*TASK PROMPT*
Line by line, output the data that follows exactly as written.
----- THE DATA -----
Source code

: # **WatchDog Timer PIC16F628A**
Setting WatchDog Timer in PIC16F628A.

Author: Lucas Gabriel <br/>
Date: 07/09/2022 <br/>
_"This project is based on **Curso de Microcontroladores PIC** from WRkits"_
-----
*OUTPUT OF THE TASK*
Source code

: # **WatchDog Timer PIC16F628A**
Setting WatchDog Timer in PIC16F628A.

Author: Lucas Gabriel <br/>
Date: 07/09/2022 <br/>
_"This project is based on **Curso de Microcontroladores PIC** from WRkits"_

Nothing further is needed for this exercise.